Upregulation of the long non-coding RNA, LIPCAR promotes proliferation, migration, and metastasis of hepatocellular carcinoma.

Background: Hepatocellular carcinoma (HCC) early diagnosis remains a challenge to date. Alpha-feto protein, though less sensitive remains widely used for both diagnosis and prognosis. Recently however, a number of molecular biomarkers have been suggested as alternatives to Alpha feto protein, especially for early diagnosis.

Objective: To determine the role of the long non-coding RNA, LIPCAR in the pathogenesis and early diagnosis of hepatocellular carcinoma.

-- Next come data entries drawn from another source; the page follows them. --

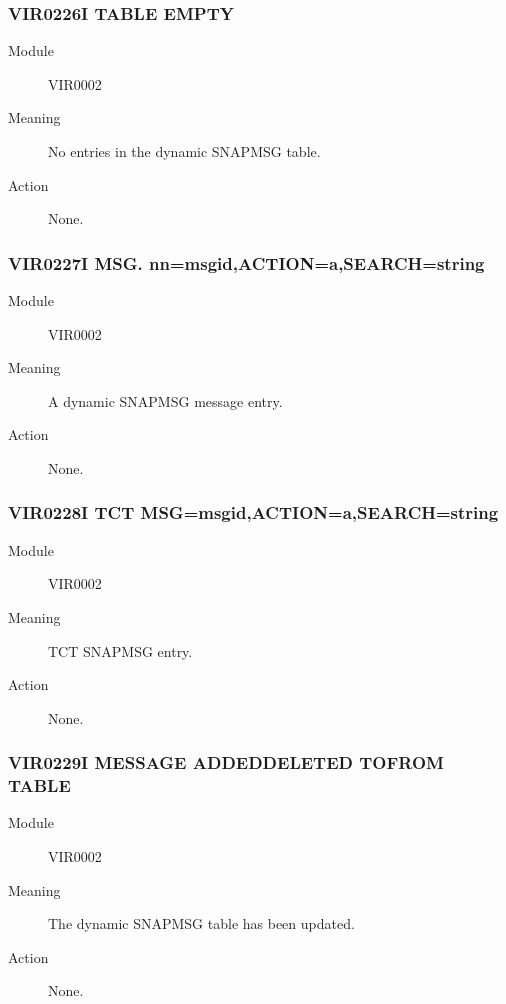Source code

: \documentclass[letterpaper,10pt,english]{sphinxmanual}
\begin{document}
\subsubsection{VIR0226I TABLE EMPTY}
\label{\detokenize{messages:vir0226i-table-empty}}\begin{description}
\item[{Module}] \leavevmode
VIR0002

\item[{Meaning}] \leavevmode
No entries in the dynamic SNAPMSG table.

\item[{Action}] \leavevmode
None.

\end{description}


\subsubsection{VIR0227I MSG. nn=msgid,ACTION=a,SEARCH=string}
\label{\detokenize{messages:vir0227i-msg-nn-msgid-action-a-search-string}}\begin{description}
\item[{Module}] \leavevmode
VIR0002

\item[{Meaning}] \leavevmode
A dynamic SNAPMSG message entry.

\item[{Action}] \leavevmode
None.

\end{description}


\subsubsection{VIR0228I TCT MSG=msgid,ACTION=a,SEARCH=string}
\label{\detokenize{messages:vir0228i-tct-msg-msgid-action-a-search-string}}\begin{description}
\item[{Module}] \leavevmode
VIR0002

\item[{Meaning}] \leavevmode
TCT SNAPMSG entry.

\item[{Action}] \leavevmode
None.

\end{description}


\subsubsection{VIR0229I MESSAGE ADDED\textbar{}DELETED TO\textbar{}FROM TABLE}
\label{\detokenize{messages:vir0229i-message-added-deleted-to-from-table}}\begin{description}
\item[{Module}] \leavevmode
VIR0002

\item[{Meaning}] \leavevmode
The dynamic SNAPMSG table has been updated.

\item[{Action}] \leavevmode
None.

\end{description}
\end{document}
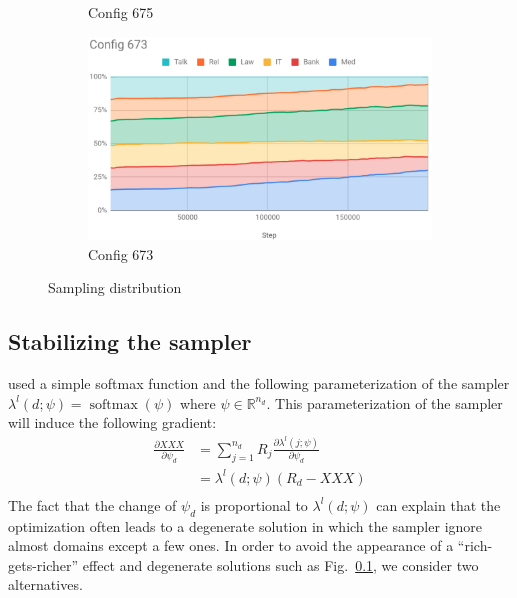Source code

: \documentclass[11pt,a4paper]{article}
\newcommand{\fyTodo}[1]{\Todo[FY:]{\textcolor{orange}{#1}}}
\begin{document}
\begin{figure}[htb]
\begin{subfigure}{.5\textwidth}
  \caption{Config 675}
  \label{fig:675}
\end{subfigure}
\begin{subfigure}{.5\textwidth}
  \centering
  \includegraphics[width=.8\linewidth]{config673.png}  
  \caption{Config 673}
  \label{fig:673}
\end{subfigure}
\caption{Sampling distribution}
\label{fig:sampling}
\end{figure}

\subsection{Stabilizing the sampler \label{ssec:sampler}}

\cite{Wang20balancing} used a simple softmax function and the following parameterization of the sampler $\lambda^l(d;\psi) = \operatorname{softmax}(\psi)$ where $\psi \in \mathbb{R}^{n_d}$. This parameterization of the sampler will induce the following gradient:\fyTodo{Change name of obj. function}
\begin{align*}
\frac{\partial XXX}{\partial \psi_d} & = \displaystyle{\mathop{\sum}_{j=1}^{n_d}} R_j \frac{\partial \lambda^l(j; \psi)}{\partial \psi_d} \\
	& = \lambda^l(d; \psi) (R_d- XXX)\\
\end{align*} 
The fact that the change of $\psi_d$ is proportional to $\lambda^l(d; \psi)$ can explain that the optimization often leads to a degenerate solution in which the sampler ignore almost domains except a few ones. In order to avoid the appearance of a ``rich-gets-richer'' effect and degenerate solutions such as Fig.~\ref{}, we consider two alternatives.
\end{document}
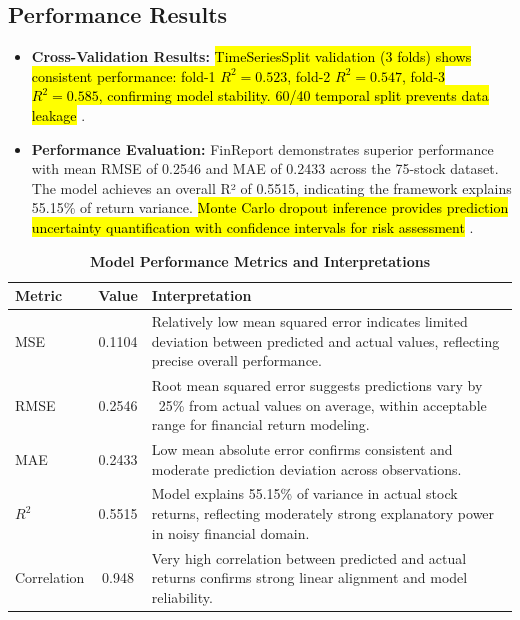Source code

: \documentclass[3p,times,procedia]{elsarticle}
\begin{document}
\subsection{Performance Results}
\vspace{-2pt}
\begin{itemize}\setlength{\itemsep}{1pt}
\item \textbf{Cross-Validation Results:} \hl{TimeSeriesSplit validation (3 folds) shows consistent performance: fold-1 $R^2=0.523$, fold-2 $R^2=0.547$, fold-3 $R^2=0.585$, confirming model stability. 60/40 temporal split prevents data leakage} \cite{Kingma2015}.

\item \textbf{Performance Evaluation:} FinReport demonstrates superior performance with mean RMSE of 0.2546 and MAE of 0.2433 across the 75-stock dataset. The model achieves an overall R² of 0.5515, indicating the framework explains 55.15\% of return variance. \hl{Monte Carlo dropout inference provides prediction uncertainty quantification with confidence intervals for risk assessment} \cite{Fischer2018}.
\end{itemize}


\begin{table}[!ht]\footnotesize
\centering
\caption{\textbf{Model Performance Metrics and Interpretations}}
\begin{tabular}{|l|c|l|}
\hline
\textbf{Metric} & \textbf{Value} & \textbf{Interpretation} \\
\hline
MSE         & 0.1104 & \begin{minipage}[t]{7.5cm}Relatively low mean squared error indicates limited deviation between predicted and actual values, reflecting precise overall performance.\end{minipage} \\[1ex]
RMSE        & 0.2546 & \begin{minipage}[t]{7.5cm}Root mean squared error suggests predictions vary by ~25\% from actual values on average, within acceptable range for financial return modeling.\end{minipage} \\[1ex]
MAE         & 0.2433 & \begin{minipage}[t]{7.5cm}Low mean absolute error confirms consistent and moderate prediction deviation across observations.\end{minipage} \\[1ex]
$R^2$       & 0.5515 & \begin{minipage}[t]{7.5cm}Model explains 55.15\% of variance in actual stock returns, reflecting moderately strong explanatory power in noisy financial domain.\end{minipage} \\[1ex]
Correlation & 0.948  & \begin{minipage}[t]{7.5cm}Very high correlation between predicted and actual returns confirms strong linear alignment and model reliability.\end{minipage} \\[1ex]
\hline
\end{tabular}
\end{table}
\end{document}
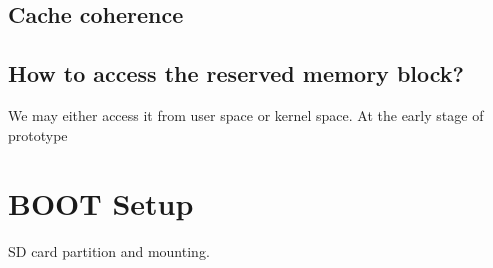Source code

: \documentclass[12pt]{article} %
\begin{document}
\subsection{Cache coherence}

\subsection{How to access the reserved memory block?}
We may either access it from user space or kernel space. At the early stage of prototype

\section{BOOT Setup}
SD card partition and mounting. \cite{rootfs-mount}



\end{document}
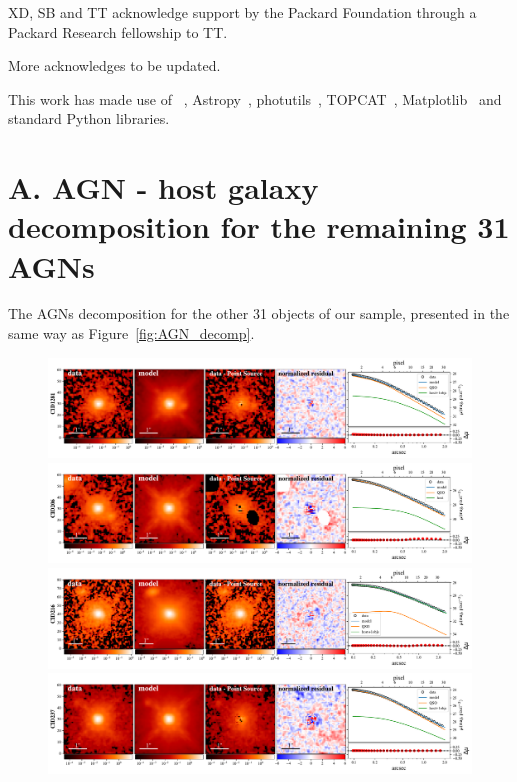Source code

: \documentclass[apj]{emulateapj}
\begin{document}
XD, SB and TT acknowledge support by the Packard Foundation through a Packard Research fellowship to TT.

{\color{red} More acknowledges to be updated.}

This work has made use of \lenstronomy~\citep{lenstronomy}, {\sc Astropy}~\citep{Astropy}, {\sc photutils}~\citep{photutils}, {\sc TOPCAT}~\citep{TOPCAT}, {\sc Matplotlib}~\citep{Matplotlib} %
and standard Python libraries.




\newpage

\appendix

\section{A. AGN - host galaxy decomposition for the remaining 31 AGNs}\label{sec:restsample}
The AGNs decomposition for the other 31 objects of our sample, presented in the same way as Figure~\ref{fig:AGN_decomp}.

\begin{figure}[ht]
\centering
{
\includegraphics[height=0.25\textwidth]{fig/best_fit_CID1281_SB_profile.pdf}
\includegraphics[height=0.25\textwidth]{fig/best_fit_CID206_SB_profile.pdf}
\includegraphics[height=0.25\textwidth]{fig/best_fit_CID216_SB_profile.pdf}
\includegraphics[height=0.25\textwidth]{fig/best_fit_CID237_SB_profile.pdf}
}
\end{figure} 
\end{document}
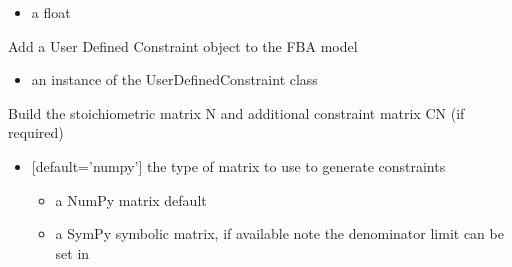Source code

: \documentclass[letterpaper,10pt,english]{sphinxmanual}
\begin{document}
\begin{fulllineitems}
\begin{fulllineitems}
\begin{itemize}
\item {} 
\sphinxAtStartPar
{} a float

\end{itemize}

\end{fulllineitems}


\begin{fulllineitems}
\label{\detokenize{modules_doc:cbmpy.CBModel.Model.addUserDefinedConstraint}}
\pysigstartsignatures
{}
\pysigstopsignatures
\sphinxAtStartPar
Add a  User Defined Constraint object to the FBA model
\begin{itemize}
\item {} 
\sphinxAtStartPar
{} an instance of the UserDefinedConstraint class

\end{itemize}

\end{fulllineitems}


\begin{fulllineitems}
\label{\detokenize{modules_doc:cbmpy.CBModel.Model.buildStoichMatrix}}
\pysigstartsignatures
{}
\pysigstopsignatures
\sphinxAtStartPar
Build the stoichiometric matrix N and additional constraint matrix CN (if required)
\begin{itemize}
\item {} 
\sphinxAtStartPar
{} {[}default=’numpy’{]} the type of matrix to use to generate constraints
\begin{itemize}
\item {} 
\sphinxAtStartPar
{} a NumPy matrix default

\item {} 
\sphinxAtStartPar
{} a SymPy symbolic matrix, if available note the denominator limit can be set in 


\end{itemize}
\end{itemize}
\end{fulllineitems}
\end{fulllineitems}
\end{document}
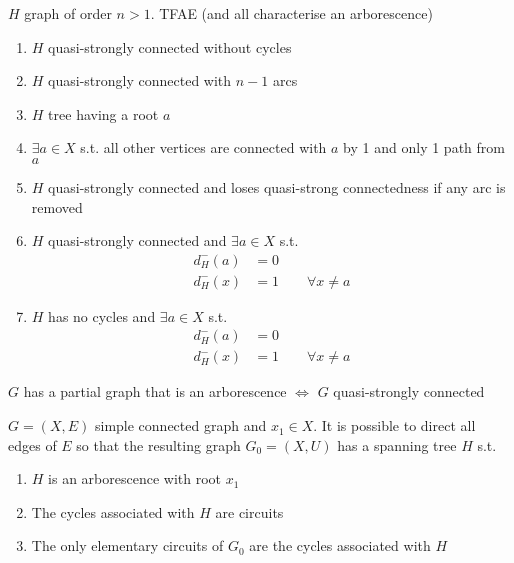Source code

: \documentclass[aspectratio=43]{beamer}
\begin{document}
\begin{frame}
\begin{theorem}
$H$ graph of order $n>1$. TFAE (and all characterise an arborescence)
\begin{enumerate}
\item $H$ quasi-strongly connected without cycles
\item $H$ quasi-strongly connected with $n-1$ arcs
\item $H$ tree having a root $a$
\item $\exists a\in X$ s.t. all other vertices are connected with $a$ by 1 and only 1 path from $a$
\item $H$ quasi-strongly connected and loses quasi-strong connectedness if any arc is removed
\item $H$ quasi-strongly connected and $\exists a\in X$ s.t.
\begin{align*}
d_H^-(a)&=0 \\
d_H^-(x)&=1\qquad \forall x\neq a
\end{align*}
\item $H$ has no cycles and $\exists a\in X$ s.t.
\begin{align*}
d_H^-(a)&=0 \\
d_H^-(x)&=1\qquad \forall x\neq a
\end{align*}
\end{enumerate}
\end{theorem}
\end{frame}


\begin{frame}
\begin{theorem}
$G$ has a partial graph that is an arborescence $\iff$ $G$ quasi-strongly connected
\end{theorem}
\vfill
\begin{theorem}
$G=(X,E)$ simple connected graph and $x_1\in X$. It is possible to direct all edges of $E$ so that the resulting graph $G_0=(X,U)$ has a spanning tree $H$ s.t.
\begin{enumerate}
	\item $H$ is an arborescence with root $x_1$
	\item The cycles associated with $H$ are circuits
	\item The only elementary circuits of $G_0$ are the cycles associated with $H$
\end{enumerate}
\end{theorem}
\end{frame}
\end{document}
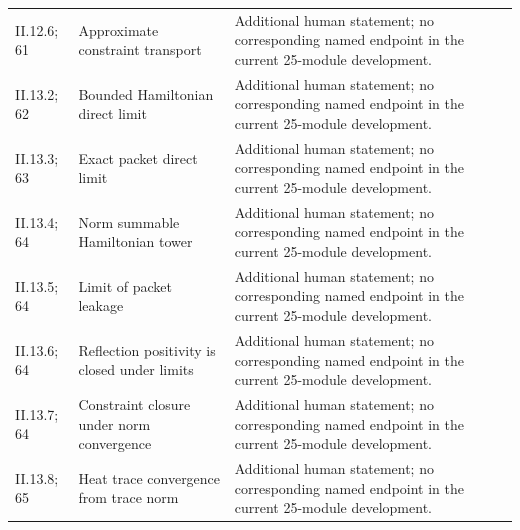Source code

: \begin{longtable}{@{}p{.13\linewidth}p{.34\linewidth}p{.46\linewidth}@{}}
II.12.6; 61 & Approximate constraint transport & Additional human statement; no corresponding named endpoint in the current 25-module development.\\
II.13.2; 62 & Bounded Hamiltonian direct limit & Additional human statement; no corresponding named endpoint in the current 25-module development.\\
II.13.3; 63 & Exact packet direct limit & Additional human statement; no corresponding named endpoint in the current 25-module development.\\
II.13.4; 64 & Norm summable Hamiltonian tower & Additional human statement; no corresponding named endpoint in the current 25-module development.\\
II.13.5; 64 & Limit of packet leakage & Additional human statement; no corresponding named endpoint in the current 25-module development.\\
II.13.6; 64 & Reflection positivity is closed under limits & Additional human statement; no corresponding named endpoint in the current 25-module development.\\
II.13.7; 64 & Constraint closure under norm convergence & Additional human statement; no corresponding named endpoint in the current 25-module development.\\
II.13.8; 65 & Heat trace convergence from trace norm & Additional human statement; no corresponding named endpoint in the current 25-module development.\\
\bottomrule\end{longtable}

Methods: Quantitative real-time PCR, and Fluorescence in situ hybridization assays were conducted to determine LIPCAR expression in HCC vs normal blood samples, and HCC cell lines vs normal liver cell lines. Transfection was done to upregulate LIPCAR in one HCC cell line, and used to study cell proliferation, migration, apoptosis and epithelial-mesenchymal transformation. Animal experiment was finally done to determine its effect on metastasis.

Results: LIPCAR was significantly upregulated in HCC blood samples and HCC cell lines compared to their respective normal ones. Its overexpression promoted hepatocellular carcinoma cell proliferation, and migration, while inhibiting apoptosis. Its overexpression also promoted epithelial-mesenchymal transformation in hepatocellular carcinoma cells, and metastasis in vivo.

Conclusion: The study demonstrated that the lncRNA, LIPCAR is significantly upregulated in hepatocellular carcinoma patients and that its upregulation promotes HCC proliferation, migration, and metastases.